US and Iran clash over conditions for $12bn in frozen assets
Washington insists funds be used exclusively for US exports, while Tehran asserts absolute liberty to spend on any goods, raising questions about the viability of renewed bilateral trade.

Negotiations to conclude a Middle East peace deal have encountered a significant impasse following a fundamental disagreement between the United States and Iran regarding the release of $12 billion in frozen Iranian assets. The Trump administration has mandated that any unfrozen funds be held in a US-controlled escrow account and utilised exclusively for the purchase of American agricultural products, including corn, soybeans, and wheat, alongside medical supplies. This condition aims to support US farmers and mitigate domestic political criticism, with President Trump stating on Truth Social that the money would be used to feed the Iranian people while enriching American producers.

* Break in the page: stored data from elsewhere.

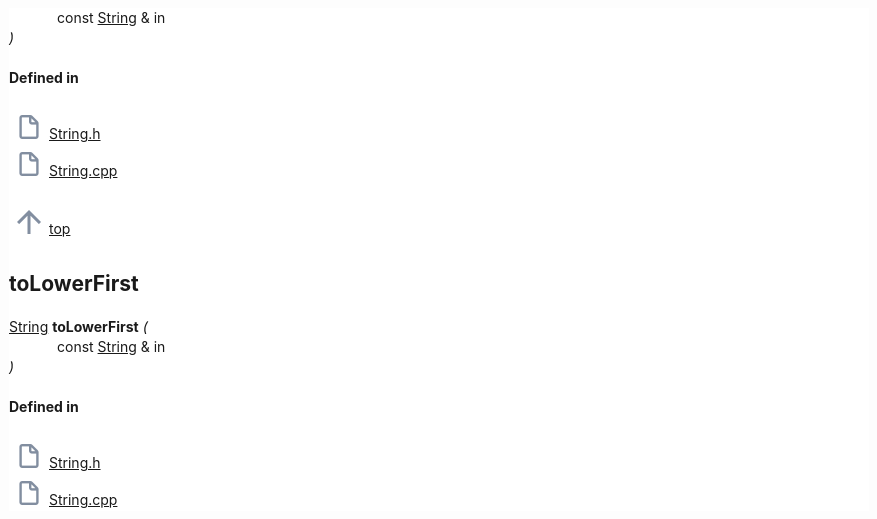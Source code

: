 </span>
</div>
<div class="paragraph">
<span class="paragraph"><img src="../images/horSpace24px.svg"/><span class="inline-text">const </span>
<a href="a00986.md#string">String</a>
<span class="inline-text"> &amp;</span>
<span class="inline-text">in</span>
</span>
</div>
<span class="italic-text"><i>)</i></span>
<a id="defined-in"></a>
<h4>Defined in</h4>
<span class="icon-list-item"><a href="https://github.com/CharlesCarley/MdDox/blob/master/Source/Utils/String.h#L204" class="icon-list-item"><img src="../images/file.svg" class="icon-list-item"/><span class="icon-list-item">String.h</span>
</a>
</span>
<br/>
<span class="icon-list-item"><a href="https://github.com/CharlesCarley/MdDox/blob/master/Source/Utils/String.cpp#L76" class="icon-list-item"><img src="../images/file.svg" class="icon-list-item"/><span class="icon-list-item">String.cpp</span>
</a>
</span>
<br/>
<br/>
<span class="icon-list-item"><a href="#stringutils" class="icon-list-item"><img src="../images/jumpToTop.svg" class="icon-list-item"/><span class="icon-list-item">top</span>
</a>
</span>
<br/>
<a id="tolowerfirst"></a>
<h2>toLowerFirst</h2>
<a href="a00986.md#string">String</a>
<span class="bold-text"><b>toLowerFirst</b></span>
<span class="italic-text"><i>(</i></span>
<div class="paragraph">
<span class="paragraph"><img src="../images/horSpace24px.svg"/><span class="inline-text">const </span>
<a href="a00986.md#string">String</a>
<span class="inline-text"> &amp;</span>
<span class="inline-text">in</span>
</span>
</div>
<span class="italic-text"><i>)</i></span>
<a id="defined-in"></a>
<h4>Defined in</h4>
<span class="icon-list-item"><a href="https://github.com/CharlesCarley/MdDox/blob/master/Source/Utils/String.h#L208" class="icon-list-item"><img src="../images/file.svg" class="icon-list-item"/><span class="icon-list-item">String.h</span>
</a>
</span>
<br/>
<span class="icon-list-item"><a href="https://github.com/CharlesCarley/MdDox/blob/master/Source/Utils/String.cpp#L92" class="icon-list-item"><img src="../images/file.svg" class="icon-list-item"/><span class="icon-list-item">String.cpp</span>
</a>
</span>
<br/>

Iranian officials have firmly rejected these stipulations, asserting that Tehran retains the absolute liberty to allocate the funds based on market principles of price and quality rather than political dictates. Foreign Ministry spokesman Esmaeil Baghaei stated that any agricultural purchases would be determined by Iranian needs, not terms imposed by Washington. Iran’s ambassador in Geneva, Ali Bahreini, reinforced this position, declaring that Iran is the sole authority on how to utilise the assets, thereby rejecting the contention that the funds must be directed towards US exports.
Analysts suggest the US proposal serves multiple domestic political objectives, including bolstering support among agricultural sectors affected by trade tensions with China and avoiding the appearance of capitulation to Tehran. Cullen Hendrix of the Peterson Institute for International Economics noted that the structure allows Washington to avoid a straightforward transfer of funds, which might be perceived as a concession. Meanwhile, Mohammad Reza Farzanegan of Philipps-Universitat Marburg argued that the move is designed to extract positive reputation outcomes for the US president and assist farmers hurt by previous trade wars.
The dispute occurs against a backdrop of severely restricted bilateral trade, which totalled $838 million in 2024, largely confined to humanitarian goods and services. While the UN’s Food and Agriculture Organization expects Iran to require approximately 22 million tonnes of cereal imports this year, experts warn that long-term dependence on US exports is unlikely. Hendrix suggested that any large-scale purchases by Tehran would likely be tactical rather than structural, aimed at minimising reliance on the US in a volatile geopolitical environment.
Historical context underscores the complexity of potential trade restoration. Before the 1979 Islamic Revolution, the US and Iran maintained close commercial ties, with Iranian oil exports to the US balanced by American sales of aircraft, machinery, and technology. However, decades of sanctions and political hostility have eroded these relationships. Gary Hufbauer of the Peterson Institute warned that spending conditions would lead to lengthy negotiations, noting that multinational companies remain wary of political flare-ups and credit risks associated with doing business with Iran.